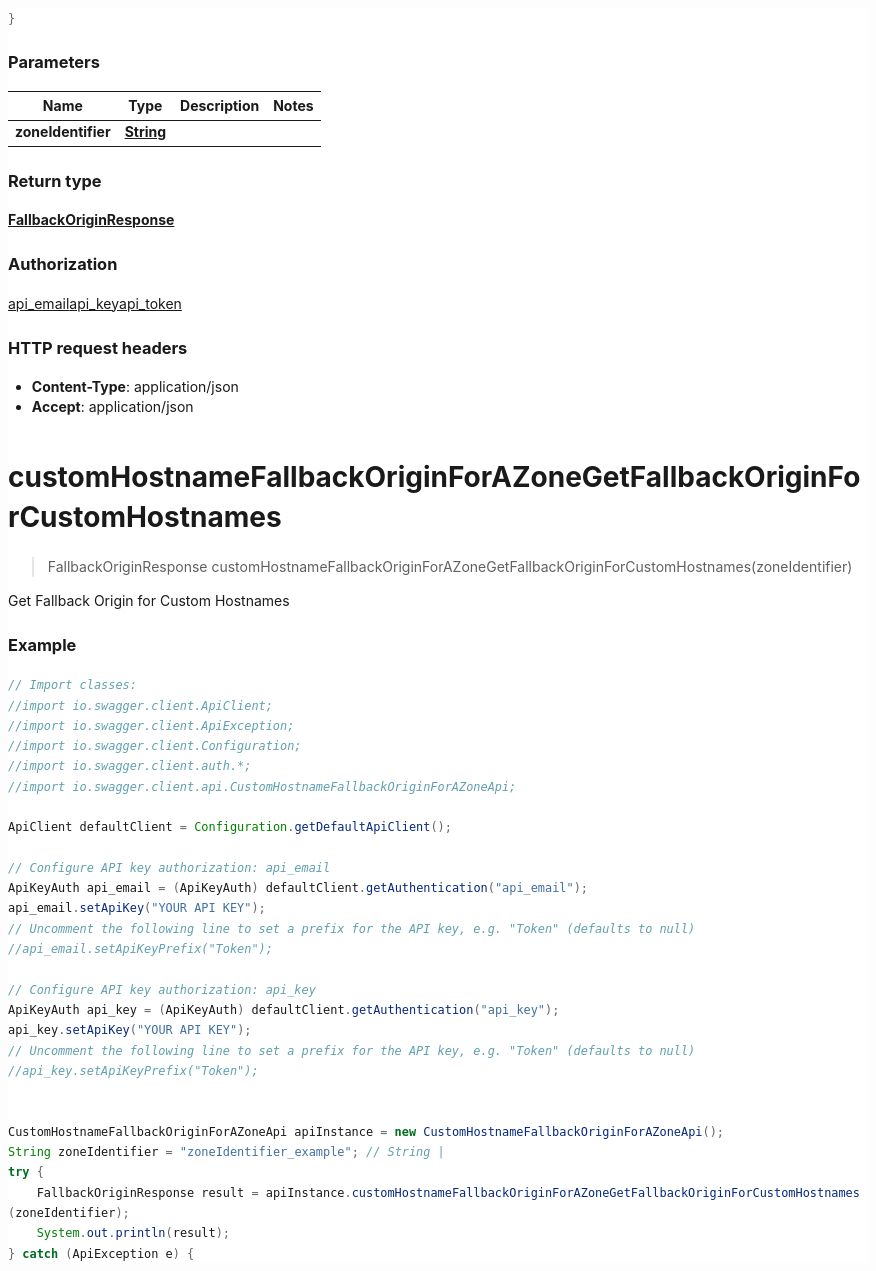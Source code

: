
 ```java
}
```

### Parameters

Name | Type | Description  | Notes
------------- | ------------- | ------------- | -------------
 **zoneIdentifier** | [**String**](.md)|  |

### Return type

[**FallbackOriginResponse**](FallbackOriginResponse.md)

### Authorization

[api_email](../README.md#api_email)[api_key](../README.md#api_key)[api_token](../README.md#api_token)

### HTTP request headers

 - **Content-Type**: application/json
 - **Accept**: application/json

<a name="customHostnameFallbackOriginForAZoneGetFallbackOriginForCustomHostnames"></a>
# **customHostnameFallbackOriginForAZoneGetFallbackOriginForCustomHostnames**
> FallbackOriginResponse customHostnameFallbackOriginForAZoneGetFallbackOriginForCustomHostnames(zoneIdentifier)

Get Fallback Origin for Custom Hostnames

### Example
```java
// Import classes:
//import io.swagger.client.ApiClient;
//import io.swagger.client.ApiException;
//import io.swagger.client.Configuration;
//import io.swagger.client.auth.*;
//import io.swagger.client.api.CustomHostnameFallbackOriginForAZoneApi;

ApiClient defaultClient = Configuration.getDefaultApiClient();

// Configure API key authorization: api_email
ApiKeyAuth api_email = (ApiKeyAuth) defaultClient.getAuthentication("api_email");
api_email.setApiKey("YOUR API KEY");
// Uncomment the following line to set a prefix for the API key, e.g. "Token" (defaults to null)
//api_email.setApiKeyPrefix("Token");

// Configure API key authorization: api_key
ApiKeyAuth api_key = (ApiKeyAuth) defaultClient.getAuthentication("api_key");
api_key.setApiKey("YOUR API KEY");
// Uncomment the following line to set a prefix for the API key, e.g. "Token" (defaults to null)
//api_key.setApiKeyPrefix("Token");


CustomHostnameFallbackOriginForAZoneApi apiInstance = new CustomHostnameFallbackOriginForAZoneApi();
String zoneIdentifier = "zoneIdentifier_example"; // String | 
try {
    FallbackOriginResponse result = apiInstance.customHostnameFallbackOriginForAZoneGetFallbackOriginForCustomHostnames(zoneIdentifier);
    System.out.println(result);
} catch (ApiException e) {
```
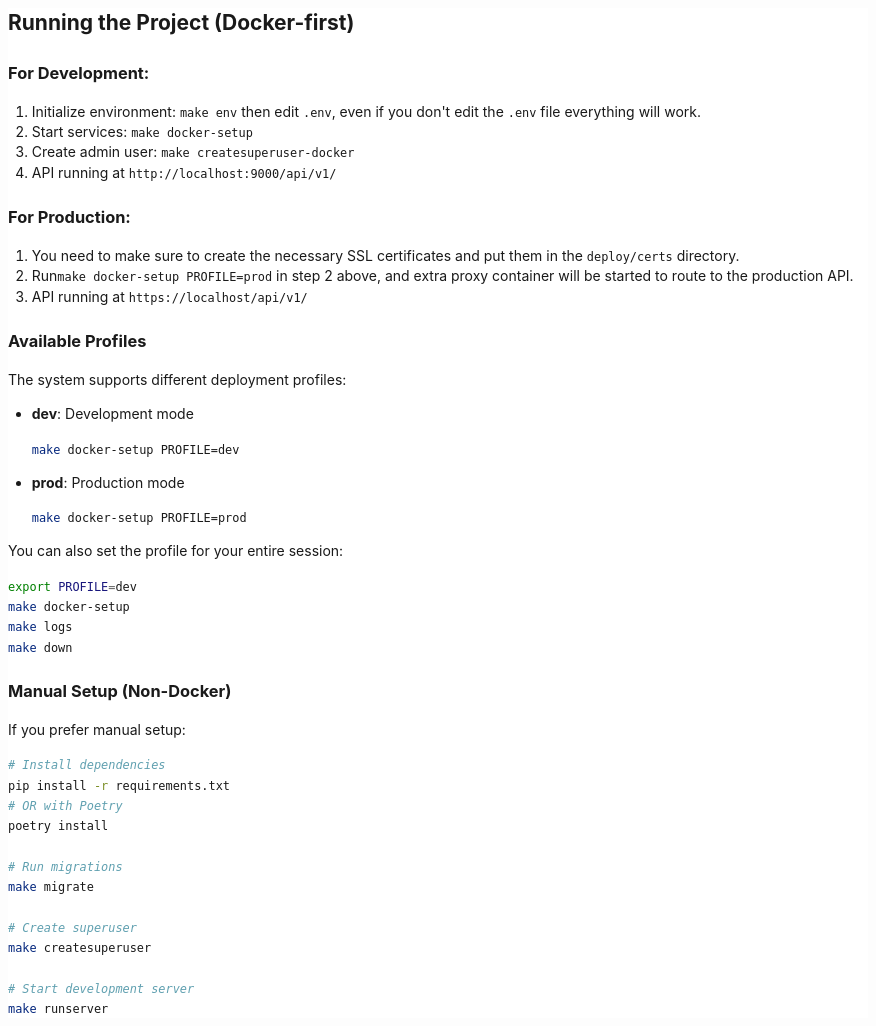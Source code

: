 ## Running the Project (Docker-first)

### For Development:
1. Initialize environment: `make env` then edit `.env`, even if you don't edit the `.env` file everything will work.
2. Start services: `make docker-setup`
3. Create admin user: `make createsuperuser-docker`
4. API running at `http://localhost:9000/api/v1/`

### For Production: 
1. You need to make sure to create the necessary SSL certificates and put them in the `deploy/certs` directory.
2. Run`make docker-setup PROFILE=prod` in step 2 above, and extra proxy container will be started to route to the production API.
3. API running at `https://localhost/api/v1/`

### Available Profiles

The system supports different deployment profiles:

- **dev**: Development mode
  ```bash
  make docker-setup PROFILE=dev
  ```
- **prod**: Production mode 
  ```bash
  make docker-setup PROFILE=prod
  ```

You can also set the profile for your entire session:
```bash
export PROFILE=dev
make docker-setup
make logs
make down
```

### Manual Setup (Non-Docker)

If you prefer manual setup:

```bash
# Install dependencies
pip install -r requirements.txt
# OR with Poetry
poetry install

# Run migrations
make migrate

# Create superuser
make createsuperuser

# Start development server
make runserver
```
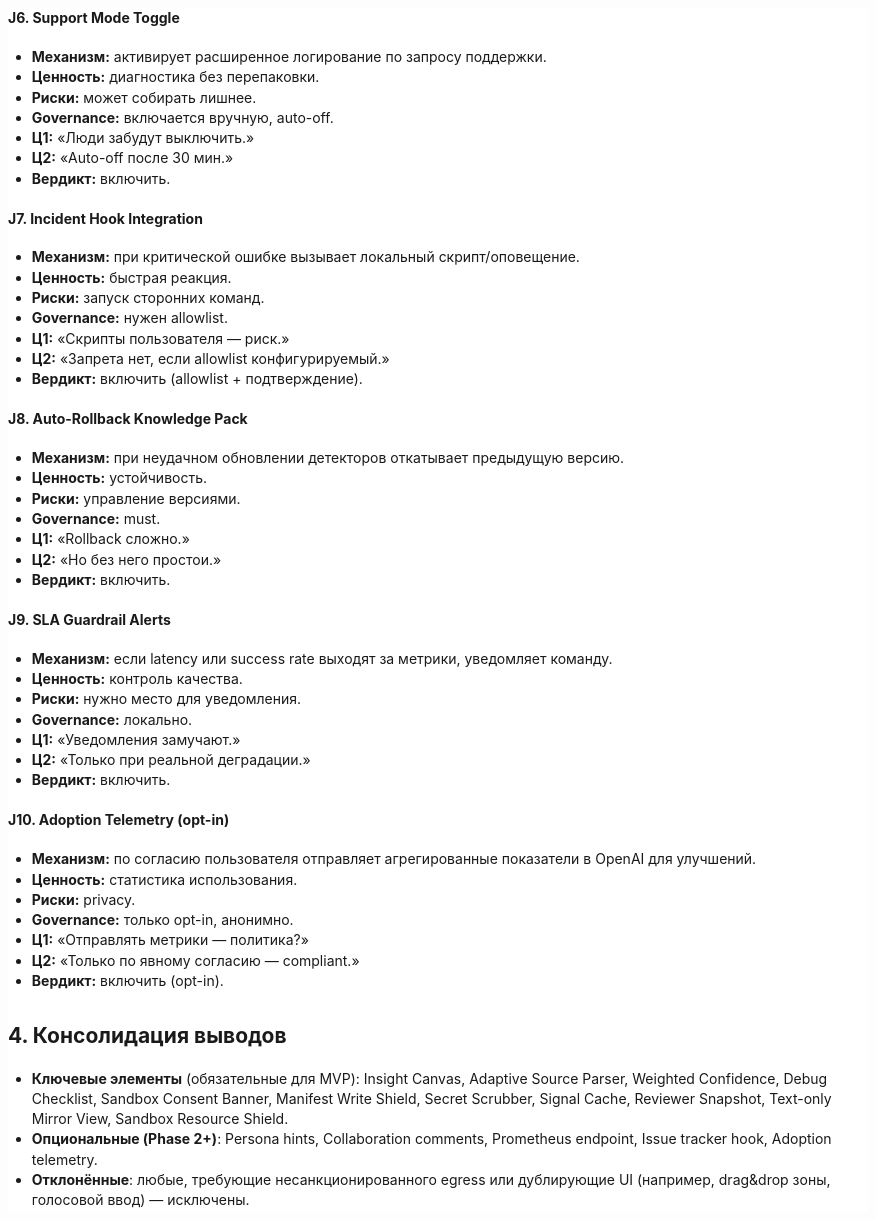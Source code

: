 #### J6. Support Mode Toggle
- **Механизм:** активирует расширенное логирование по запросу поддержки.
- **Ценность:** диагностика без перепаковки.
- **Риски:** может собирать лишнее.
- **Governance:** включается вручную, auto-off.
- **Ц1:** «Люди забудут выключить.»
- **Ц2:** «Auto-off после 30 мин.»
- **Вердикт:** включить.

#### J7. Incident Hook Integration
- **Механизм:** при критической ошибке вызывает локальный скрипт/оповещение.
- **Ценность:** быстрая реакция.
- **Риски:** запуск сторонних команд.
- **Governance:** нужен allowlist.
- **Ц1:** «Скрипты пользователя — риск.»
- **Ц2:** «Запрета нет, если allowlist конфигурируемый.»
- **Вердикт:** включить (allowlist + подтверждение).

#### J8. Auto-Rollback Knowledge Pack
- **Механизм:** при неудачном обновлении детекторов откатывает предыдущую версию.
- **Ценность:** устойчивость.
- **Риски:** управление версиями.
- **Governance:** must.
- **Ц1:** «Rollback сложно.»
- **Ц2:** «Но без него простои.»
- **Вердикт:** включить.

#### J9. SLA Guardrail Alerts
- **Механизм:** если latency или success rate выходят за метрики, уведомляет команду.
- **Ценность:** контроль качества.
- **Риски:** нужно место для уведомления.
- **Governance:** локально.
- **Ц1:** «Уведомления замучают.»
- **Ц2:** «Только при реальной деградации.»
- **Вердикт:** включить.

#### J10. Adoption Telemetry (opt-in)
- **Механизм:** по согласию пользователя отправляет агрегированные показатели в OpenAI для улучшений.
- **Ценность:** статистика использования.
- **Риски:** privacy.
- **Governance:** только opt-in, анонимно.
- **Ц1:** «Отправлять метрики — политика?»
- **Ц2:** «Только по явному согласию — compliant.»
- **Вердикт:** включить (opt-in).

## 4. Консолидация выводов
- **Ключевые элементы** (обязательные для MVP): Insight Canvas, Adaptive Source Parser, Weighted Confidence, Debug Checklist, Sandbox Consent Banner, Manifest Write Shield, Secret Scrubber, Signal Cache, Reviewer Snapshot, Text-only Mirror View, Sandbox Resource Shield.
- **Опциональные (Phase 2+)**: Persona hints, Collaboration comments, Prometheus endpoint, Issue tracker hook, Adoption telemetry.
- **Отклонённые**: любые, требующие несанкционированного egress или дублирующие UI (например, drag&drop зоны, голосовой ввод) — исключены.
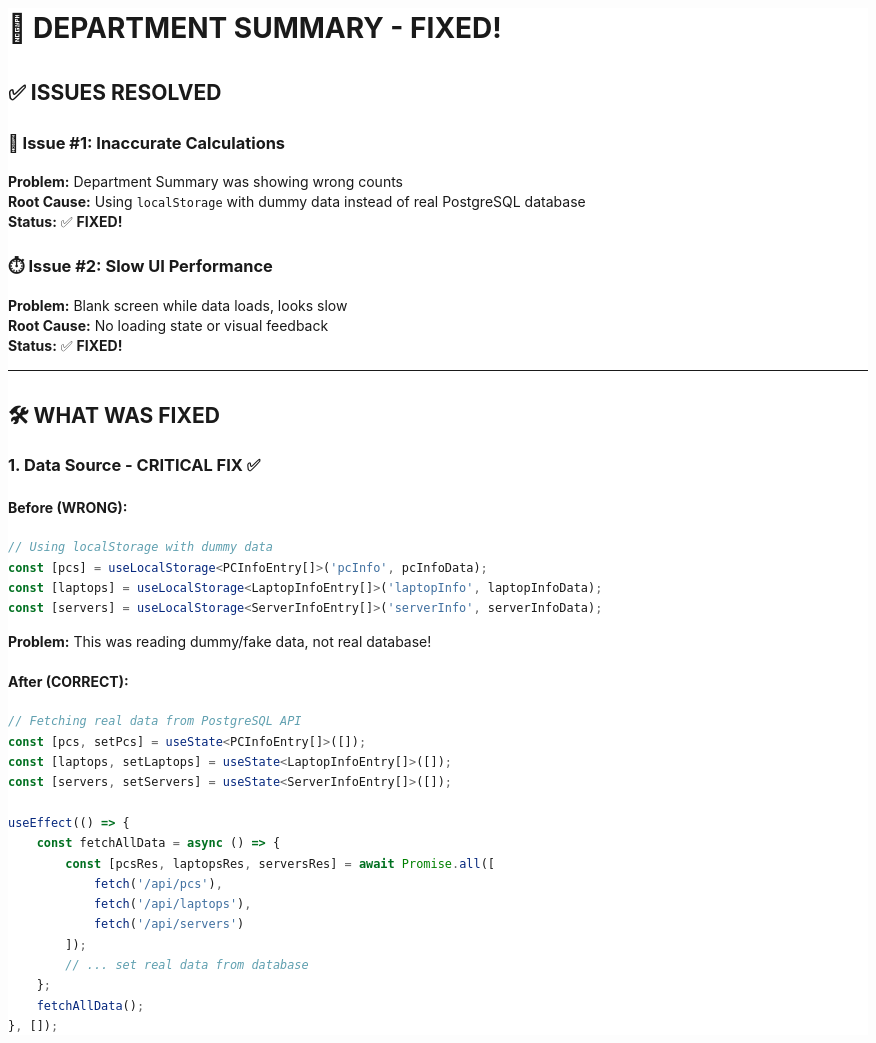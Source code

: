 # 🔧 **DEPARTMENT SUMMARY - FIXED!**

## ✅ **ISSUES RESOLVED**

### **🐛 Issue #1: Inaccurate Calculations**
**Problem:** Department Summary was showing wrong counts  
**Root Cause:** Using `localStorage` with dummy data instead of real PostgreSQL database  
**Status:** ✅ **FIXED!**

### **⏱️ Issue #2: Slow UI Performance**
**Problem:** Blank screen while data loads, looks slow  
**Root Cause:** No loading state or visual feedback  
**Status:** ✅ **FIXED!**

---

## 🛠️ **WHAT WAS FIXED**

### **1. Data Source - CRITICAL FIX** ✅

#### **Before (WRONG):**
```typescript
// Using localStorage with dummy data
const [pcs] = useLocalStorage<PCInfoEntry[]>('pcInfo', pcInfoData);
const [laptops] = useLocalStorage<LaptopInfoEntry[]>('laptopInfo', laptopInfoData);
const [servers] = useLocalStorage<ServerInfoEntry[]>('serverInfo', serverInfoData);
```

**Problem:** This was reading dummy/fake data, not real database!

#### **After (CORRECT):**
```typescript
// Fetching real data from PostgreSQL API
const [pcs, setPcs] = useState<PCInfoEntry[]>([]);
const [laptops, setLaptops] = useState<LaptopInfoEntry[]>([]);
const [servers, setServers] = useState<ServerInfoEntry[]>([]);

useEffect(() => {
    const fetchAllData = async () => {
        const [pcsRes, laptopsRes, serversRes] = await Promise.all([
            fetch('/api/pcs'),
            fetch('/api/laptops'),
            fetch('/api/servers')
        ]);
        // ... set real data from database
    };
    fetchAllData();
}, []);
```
--------------------------------------------------
- **WHAT YOU NEED TO DO**: Retype the data shown above exactly, excluding any picture it contains.

- **YOUR SOLUTION**:
Source code

:
 ```java
}
```

### Parameters

Name | Type | Description  | Notes
------------- | ------------- | ------------- | -------------
 **zoneIdentifier** | [**String**](.md)|  |

### Return type

[**FallbackOriginResponse**](FallbackOriginResponse.md)

### Authorization

[api_email](../README.md#api_email)[api_key](../README.md#api_key)[api_token](../README.md#api_token)

### HTTP request headers

 - **Content-Type**: application/json
 - **Accept**: application/json

<a name="customHostnameFallbackOriginForAZoneGetFallbackOriginForCustomHostnames"></a>
# **customHostnameFallbackOriginForAZoneGetFallbackOriginForCustomHostnames**
> FallbackOriginResponse customHostnameFallbackOriginForAZoneGetFallbackOriginForCustomHostnames(zoneIdentifier)

Get Fallback Origin for Custom Hostnames

### Example
```java
// Import classes:
//import io.swagger.client.ApiClient;
//import io.swagger.client.ApiException;
//import io.swagger.client.Configuration;
//import io.swagger.client.auth.*;
//import io.swagger.client.api.CustomHostnameFallbackOriginForAZoneApi;

ApiClient defaultClient = Configuration.getDefaultApiClient();

// Configure API key authorization: api_email
ApiKeyAuth api_email = (ApiKeyAuth) defaultClient.getAuthentication("api_email");
api_email.setApiKey("YOUR API KEY");
// Uncomment the following line to set a prefix for the API key, e.g. "Token" (defaults to null)
//api_email.setApiKeyPrefix("Token");

// Configure API key authorization: api_key
ApiKeyAuth api_key = (ApiKeyAuth) defaultClient.getAuthentication("api_key");
api_key.setApiKey("YOUR API KEY");
// Uncomment the following line to set a prefix for the API key, e.g. "Token" (defaults to null)
//api_key.setApiKeyPrefix("Token");


CustomHostnameFallbackOriginForAZoneApi apiInstance = new CustomHostnameFallbackOriginForAZoneApi();
String zoneIdentifier = "zoneIdentifier_example"; // String | 
try {
    FallbackOriginResponse result = apiInstance.customHostnameFallbackOriginForAZoneGetFallbackOriginForCustomHostnames(zoneIdentifier);
    System.out.println(result);
} catch (ApiException e) {
```
Source code

: ## Running the Project (Docker-first)

### For Development:
1. Initialize environment: `make env` then edit `.env`, even if you don't edit the `.env` file everything will work.
2. Start services: `make docker-setup`
3. Create admin user: `make createsuperuser-docker`
4. API running at `http://localhost:9000/api/v1/`

### For Production: 
1. You need to make sure to create the necessary SSL certificates and put them in the `deploy/certs` directory.
2. Run`make docker-setup PROFILE=prod` in step 2 above, and extra proxy container will be started to route to the production API.
3. API running at `https://localhost/api/v1/`

### Available Profiles

The system supports different deployment profiles:

- **dev**: Development mode
  ```bash
  make docker-setup PROFILE=dev
  ```
- **prod**: Production mode 
  ```bash
  make docker-setup PROFILE=prod
  ```

You can also set the profile for your entire session:
```bash
export PROFILE=dev
make docker-setup
make logs
make down
```

### Manual Setup (Non-Docker)

If you prefer manual setup:

```bash
# Install dependencies
pip install -r requirements.txt
# OR with Poetry
poetry install

# Run migrations
make migrate

# Create superuser
make createsuperuser

# Start development server
make runserver
```
Source code

: #### J6. Support Mode Toggle
- **Механизм:** активирует расширенное логирование по запросу поддержки.
- **Ценность:** диагностика без перепаковки.
- **Риски:** может собирать лишнее.
- **Governance:** включается вручную, auto-off.
- **Ц1:** «Люди забудут выключить.»
- **Ц2:** «Auto-off после 30 мин.»
- **Вердикт:** включить.

#### J7. Incident Hook Integration
- **Механизм:** при критической ошибке вызывает локальный скрипт/оповещение.
- **Ценность:** быстрая реакция.
- **Риски:** запуск сторонних команд.
- **Governance:** нужен allowlist.
- **Ц1:** «Скрипты пользователя — риск.»
- **Ц2:** «Запрета нет, если allowlist конфигурируемый.»
- **Вердикт:** включить (allowlist + подтверждение).

#### J8. Auto-Rollback Knowledge Pack
- **Механизм:** при неудачном обновлении детекторов откатывает предыдущую версию.
- **Ценность:** устойчивость.
- **Риски:** управление версиями.
- **Governance:** must.
- **Ц1:** «Rollback сложно.»
- **Ц2:** «Но без него простои.»
- **Вердикт:** включить.

#### J9. SLA Guardrail Alerts
- **Механизм:** если latency или success rate выходят за метрики, уведомляет команду.
- **Ценность:** контроль качества.
- **Риски:** нужно место для уведомления.
- **Governance:** локально.
- **Ц1:** «Уведомления замучают.»
- **Ц2:** «Только при реальной деградации.»
- **Вердикт:** включить.

#### J10. Adoption Telemetry (opt-in)
- **Механизм:** по согласию пользователя отправляет агрегированные показатели в OpenAI для улучшений.
- **Ценность:** статистика использования.
- **Риски:** privacy.
- **Governance:** только opt-in, анонимно.
- **Ц1:** «Отправлять метрики — политика?»
- **Ц2:** «Только по явному согласию — compliant.»
- **Вердикт:** включить (opt-in).

## 4. Консолидация выводов
- **Ключевые элементы** (обязательные для MVP): Insight Canvas, Adaptive Source Parser, Weighted Confidence, Debug Checklist, Sandbox Consent Banner, Manifest Write Shield, Secret Scrubber, Signal Cache, Reviewer Snapshot, Text-only Mirror View, Sandbox Resource Shield.
- **Опциональные (Phase 2+)**: Persona hints, Collaboration comments, Prometheus endpoint, Issue tracker hook, Adoption telemetry.
- **Отклонённые**: любые, требующие несанкционированного egress или дублирующие UI (например, drag&drop зоны, голосовой ввод) — исключены.
Source code

: # 🔧 **DEPARTMENT SUMMARY - FIXED!**

## ✅ **ISSUES RESOLVED**

### **🐛 Issue #1: Inaccurate Calculations**
**Problem:** Department Summary was showing wrong counts  
**Root Cause:** Using `localStorage` with dummy data instead of real PostgreSQL database  
**Status:** ✅ **FIXED!**

### **⏱️ Issue #2: Slow UI Performance**
**Problem:** Blank screen while data loads, looks slow  
**Root Cause:** No loading state or visual feedback  
**Status:** ✅ **FIXED!**

---

## 🛠️ **WHAT WAS FIXED**

### **1. Data Source - CRITICAL FIX** ✅

#### **Before (WRONG):**
```typescript
// Using localStorage with dummy data
const [pcs] = useLocalStorage<PCInfoEntry[]>('pcInfo', pcInfoData);
const [laptops] = useLocalStorage<LaptopInfoEntry[]>('laptopInfo', laptopInfoData);
const [servers] = useLocalStorage<ServerInfoEntry[]>('serverInfo', serverInfoData);
```

**Problem:** This was reading dummy/fake data, not real database!

#### **After (CORRECT):**
```typescript
// Fetching real data from PostgreSQL API
const [pcs, setPcs] = useState<PCInfoEntry[]>([]);
const [laptops, setLaptops] = useState<LaptopInfoEntry[]>([]);
const [servers, setServers] = useState<ServerInfoEntry[]>([]);

useEffect(() => {
    const fetchAllData = async () => {
        const [pcsRes, laptopsRes, serversRes] = await Promise.all([
            fetch('/api/pcs'),
            fetch('/api/laptops'),
            fetch('/api/servers')
        ]);
        // ... set real data from database
    };
    fetchAllData();
}, []);
```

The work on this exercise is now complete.